Além disso, cerca de 78% das mulheres periféricas participam ou são líderes comunitárias, de acordo com estudo realizado pelo Instituto de Pesquisa Econômica Aplicada (IPEA) exercendo assim, um papel fundamental de articulação e suporte a outras mulheres que vivem em situação ainda mais vulnerável.
Mesmo com as dificuldades, têm surgido mulheres referência na área da tecnologia que servem de inspiração para outras que buscam ingressar no setor. É justamente pela presença dessas lideranças que organizações precisam mudar sua postura diante das desigualdades de gênero, adotando uma cultura cada vez mais inclusiva e equitativa.
Por anos, acompanhei de perto o setor de tecnologia, enquanto executiva de desenvolvimento de software.

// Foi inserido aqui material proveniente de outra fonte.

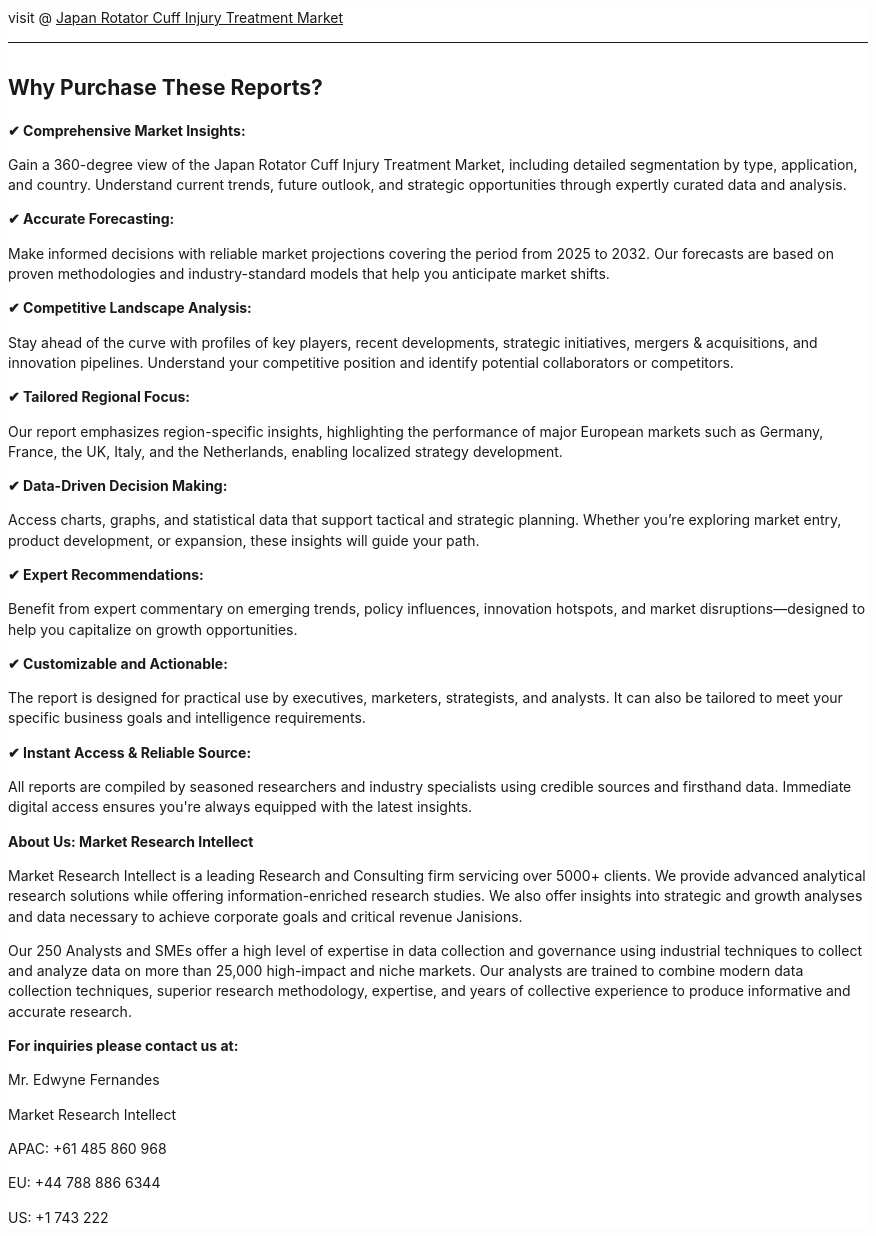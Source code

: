 visit&nbsp;@</strong>&nbsp;</span><span class="font-[700]"><a href="https://www.marketresearchintellect.com/product/rotator-cuff-injury-treatment-market/?utm_source=Linkedin&utm_medium=832" target="_blank" data-tracking-control-name="article-ssr-frontend-pulse_little-text-block" data-tracking-will-navigate="" data-test-link="">Japan Rotator Cuff Injury Treatment Market</a></span></p></blockquote><hr /><h2>Why Purchase These Reports?</h2><p><strong>✔ Comprehensive Market Insights:</strong></p><p>Gain a 360-degree view of the Japan Rotator Cuff Injury Treatment Market, including detailed segmentation by type, application, and country. Understand current trends, future outlook, and strategic opportunities through expertly curated data and analysis.</p><p><strong>✔ Accurate Forecasting:</strong></p><p>Make informed decisions with reliable market projections covering the period from 2025 to 2032. Our forecasts are based on proven methodologies and industry-standard models that help you anticipate market shifts.</p><p><strong>✔ Competitive Landscape Analysis:</strong></p><p>Stay ahead of the curve with profiles of key players, recent developments, strategic initiatives, mergers &amp; acquisitions, and innovation pipelines. Understand your competitive position and identify potential collaborators or competitors.</p><p><strong>✔ Tailored Regional Focus:</strong></p><p>Our report emphasizes region-specific insights, highlighting the performance of major European markets such as Germany, France, the UK, Italy, and the Netherlands, enabling localized strategy development.</p><p><strong>✔ Data-Driven Decision Making:</strong></p><p>Access charts, graphs, and statistical data that support tactical and strategic planning. Whether you&rsquo;re exploring market entry, product development, or expansion, these insights will guide your path.</p><p><strong>✔ Expert Recommendations:</strong></p><p>Benefit from expert commentary on emerging trends, policy influences, innovation hotspots, and market disruptions&mdash;designed to help you capitalize on growth opportunities.</p><p><strong>✔ Customizable and Actionable:</strong></p><p>The report is designed for practical use by executives, marketers, strategists, and analysts. It can also be tailored to meet your specific business goals and intelligence requirements.</p><p><strong>✔ Instant Access &amp; Reliable Source:</strong></p><p>All reports are compiled by seasoned researchers and industry specialists using credible sources and firsthand data. Immediate digital access ensures you're always equipped with the latest insights.</p><p><strong><span class="font-[700]">About Us: Market Research Intellect</span></strong></p><p><span class="">Market Research Intellect is a leading Research and Consulting firm servicing over 5000+ clients. We provide advanced analytical research solutions while offering information-enriched research studies.&nbsp;</span>We also offer insights into strategic and growth analyses and data necessary to achieve corporate goals and critical revenue Janisions.</p><p><span class="">Our 250 Analysts and SMEs offer a high level of expertise in data collection and governance using industrial techniques to collect and analyze data on more than 25,000 high-impact and niche markets. Our analysts are trained to combine modern data collection techniques, superior research methodology, expertise, and years of collective experience to produce informative and accurate research.</span></p><p><strong>For inquiries please contact us at:</strong></p><p>Mr. Edwyne Fernandes</p><p>Market Research Intellect</p><p>APAC: +61 485 860 968</p><p>EU: +44 788 886 6344</p><p>US: +1 743 222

Os desafios foram inúmeros e o apoio de mulheres e alguns poucos homens que viam meu potencial enquanto profissional, foram fundamentais para alterar essa lógica desigual e quebrar barreiras. Já no setor social, área que atuo e acompanho diariamente há mais de 21 anos, as mulheres mesmo com todos os reveses também conseguem se manter resilientes e se reinventar.
Embora existam diferenças, a realidade de desigualdades de gênero conecta mulheres periféricas e da tecnologia, que podem enfrentar os desafios a partir da união de expertises e inspiração mútua.
Para que isso aconteça, é crucial que, primeiro, haja um reconhecimento e valorização do saber e da experiência das mulheres periféricas. Isso inclui criar oportunidades para que elas compartilhem seus conhecimentos e perspectivas. Nesse sentido, as organizações do Terceiro Setor que estão presente nas periferias do país todo também oferecem um espaço para potencializar essas mulheres e impulsioná-las. A partir de atividades que promovem, por exemplo, a formação profissional, desenvolvendo a autonomia e empoderamento que reflete em si em outras mulheres das comunidades.
Já para mulheres na área de tecnologia é preciso estabelecer, por meio de políticas públicas, o incentivo a formação de jovens no setor. As ONGs, por exemplo, têm contribuído para a profissionalização de mulheres no mercado da tecnologia e colaborado com oportunidades no segmento. Além disso, é necessário dar espaço para elas mostrem seu potencial e consigam se desenvolver para além dos preconceitos.
A verdade é que à medida que nos esforçamos para construir uma sociedade mais inclusiva e diversa, é essencial que reconheçamos e valorizemos os saberes das mulheres, sobretudo as que mais sofrem com a invisibilidade, seja de governos ou empresas. Seus ensinamentos sobre resiliência, criatividade e colaboração podem ajudar a impulsionar a inovação e a promover um ambiente de trabalho mais equitativo e acolhedor para todas as mulheres, seja no setor da tecnologia ou outros.
Ao incorporar a potência da mulher periférica, poderemos construir um futuro mais justo e inclusivo para todas as mulheres, independente da realidade social.
*Rosane Chene, CEO e co-fundadora da ONG PAC.